Well, half-serious. I can readily mock the goofy accidents that come about through a bizarre chain of events and simple machines going off at weird times and with seemingly contrived coordination, but when water spills onto a electrical box, I’d expect the fuses or breakers to fulfill their basic function and cut the power, rather than having two plugged-in tanning beds go immediately to “broil”. The ads for the new movie suggest a eyesight-correcting laser goes haywire (funny, when I had the procedure done, I wasn’t strapped down or anything), all the various safeguards having bizarrely failed.

If anything, I’d expect scenes like this to get people to distrust complex machines of all kinds. Are you sure you want to use cruise control? Are you sure it’s not going to rev your car to 140mph and careening off a cliff… no, wait, that’s too prosaic… rev your car to 140mph and smashing through the doors of a bottle factory where foot-long and razor-sharp shards of glass will cascade all around you, making painful cuts in your skin while you scream in terror and finally fall from your wrecked car onto a conveyor belt headed for the furnace, unable to move because all your tendons have been cut… Some worker might have the presence of mind to hit the emergency stop button (which performs as designed, surprisingly), but that’s no respite since the demolished car will also tumble onto the conveyor in pieces and the steering wheel will land near your head, perfectly placed for the belated inflation of the airbag to hammer-slam two brand-new Coke bottles through your eyes and out the back of your head. Oh, if only you’d recognized the future irony when earlier in the film you joked about that nerd’s “Coke bottle glasses” but now it’s too late.

I see the ads as I speed past them watching SYTYCD off the DVR, but it doesn’t seem any more or less than any other over-advertized schlock movie.

This video does a better job than the TV ads anyway.

I did see the original. And while I thought it had an interesting premise, they too eagerly opted for the “hey, let’s kill people in creative ways” route, and even then the execution (no pun intended) was kind of lame.

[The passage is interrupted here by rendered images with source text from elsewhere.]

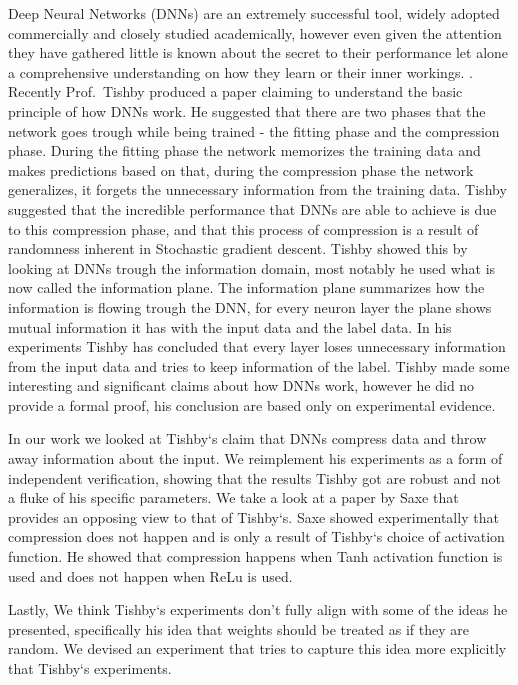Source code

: Deep Neural Networks (DNNs) are an extremely successful tool, widely adopted
commercially and closely studied academically, however even given the attention
they have gathered little is known about the secret to their performance let
alone a comprehensive understanding on how they learn or their inner workings.
. Recently Prof.\ Tishby produced a paper claiming to understand the basic
principle of how DNNs work. He suggested that there are two phases that the
network goes trough while being trained - the fitting phase and the compression
phase. During the fitting phase the network memorizes the training data and
makes predictions based on that, during the compression phase the network
generalizes, it forgets the unnecessary information from the training data.
Tishby suggested that the incredible performance that DNNs are able to achieve
is due to this compression phase, and that this process of compression is a
result of randomness inherent in Stochastic gradient descent. Tishby showed this
by looking at DNNs trough the information domain, most notably he used what is
now called the information plane. The information plane summarizes how the
information is flowing trough the DNN, for every neuron layer the plane shows
mutual information it has with the input data and the label data. In his
experiments Tishby has concluded that every layer loses unnecessary information
from the input data and tries to keep information of the label.
Tishby made some interesting and significant claims about how DNNs work, however
he did no provide a formal proof, his conclusion are based only on experimental
evidence. 

In our work we looked at Tishby`s claim that DNNs compress data and throw away
information about the input. We reimplement his experiments as a form of
independent verification, showing that the results Tishby got are robust and not
a fluke of his specific parameters. We take a look at a paper by Saxe that
provides an opposing view to that of Tishby`s. Saxe showed experimentally that
compression does not happen and is only a result of Tishby`s choice of
activation function. He showed that compression happens when Tanh activation
function is used and does not happen when ReLu is used.

Lastly, We think Tishby`s experiments don't fully align with some of the ideas
he presented, specifically his idea that weights should be treated as if they
are random. We devised an experiment that tries to capture this idea more
explicitly that Tishby`s experiments.
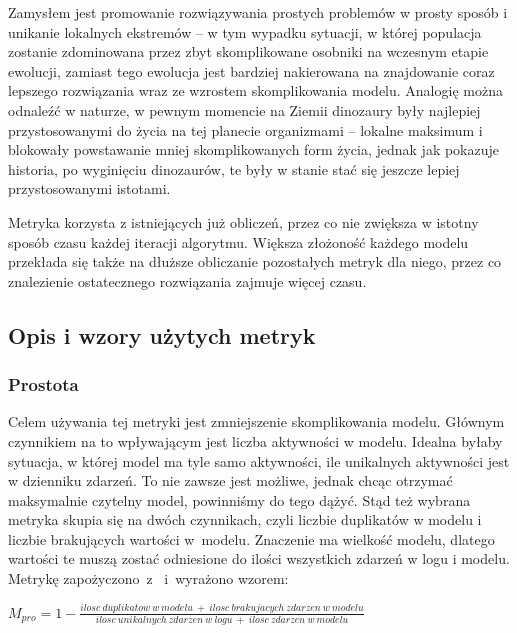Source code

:Zamysłem jest promowanie rozwiązywania prostych problemów w prosty sposób i unikanie lokalnych ekstremów -- w tym wypadku sytuacji, w której populacja zostanie zdominowana przez zbyt skomplikowane osobniki na wczesnym etapie ewolucji, zamiast tego ewolucja jest bardziej nakierowana na znajdowanie coraz lepszego rozwiązania wraz ze wzrostem skomplikowania modelu. Analogię można odnaleźć w naturze, w pewnym momencie na Ziemii dinozaury były najlepiej przystosowanymi do życia na tej planecie organizmami -- lokalne maksimum i blokowały powstawanie mniej skomplikowanych form życia, jednak jak pokazuje historia, po wyginięciu dinozaurów, te były w stanie stać się jeszcze lepiej przystosowanymi istotami.

Metryka korzysta z istniejących już obliczeń, przez co nie zwiększa w istotny sposób czasu każdej iteracji algorytmu. Większa złożoność każdego modelu przekłada się także na dłuższe obliczanie pozostałych metryk dla niego, przez co znalezienie ostatecznego rozwiązania zajmuje więcej czasu.


\subsection{Opis i wzory użytych metryk}
\label{sec:metrics-details}
\subsubsection{Prostota}  
Celem używania tej metryki jest zmniejszenie skomplikowania modelu. Głównym czynnikiem na to wpływającym jest liczba aktywności w modelu. Idealna byłaby sytuacja, w której model ma tyle samo aktywności, ile unikalnych aktywności jest w dzienniku zdarzeń. To nie zawsze jest możliwe, jednak chcąc otrzymać maksymalnie czytelny model, powinniśmy do tego dążyć. Stąd też wybrana metryka skupia się na dwóch czynnikach, czyli liczbie duplikatów w modelu i liczbie brakujących wartości w~modelu. Znaczenie ma wielkość modelu, dlatego wartości te muszą zostać odniesione do ilości wszystkich zdarzeń w logu i modelu. Metrykę zapożyczono~z~\cite{qd-in-discovery} i~wyrażono wzorem: \begin{center}
$M_{pro} = 1 - \frac{ilosc\ duplikatow\ w\ modelu\ +\ ilosc\ brakujacych\ zdarzen\ w\ modelu}{ilosc\ unikalnych\ zdarzen\ w\ logu\ +\ ilosc\ zdarzen\ w\ modelu}$
\end{center}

I can’t say I had any desire to see the sequels, but I do have a question, and feel free to put the answer in a spoiler box if you want - Do any of the characters in the sequels figure out how to cheat death, and if so, how?

Each movie…

[spoiler]…opens with a new character having a premonition about the giant accident. This character then saves a variety of people and they are stalked by Death throughout the rest of the movie. Usually, one or two survive.

But in the next movie there’s a small background detail that shows those characters that survive the previous movie have since died mysteriously. In FD2, the surviving cast member of FD1 is killed on screen.[/spoiler]

I’ve never gone to see one in a movie theater, and will not go see this one in the theater either. However, I have watched them all on the cable channels when they come out.
Of course they are over-the-top, ridiculous and predictable. I like them because they are a Rube Goldberg killing machine of sorts. Sometimes you get to see the set up - hmm…a hair dryer, a long electrical cord, a swimming pool, a banana peel by the pool - what could possibly go wrong there?! Other times the scene comes out of the blue; the character might be sitting peacefully in a park, not knowing that a grand piano is being airlifted over the park for a concert and, oops…

I would never recommend that someone go see any of the Final Destination films, but I find them silly fun, and can imagine the writers are having a blast coming up with even more bizarre ways to envision Jackass Gone Really Bad death clips. Consider these films outtakes from every horror/disaster film.

The adds are also meant to drown out all competing adds - make you think that there is one - and only one - movie opening that particular weekend.

So that you have only one Destination -

There is no lesson, it’s just one big, stupid shaggy dog story.

Okay, it’s a shaggy dog story. I just figure that, if Death gets mad when people live who were “supposed to die,” why isn’t Death constantly punishing doctors and paramedics and firemen? Aren’t THEY screwing up his plans, too?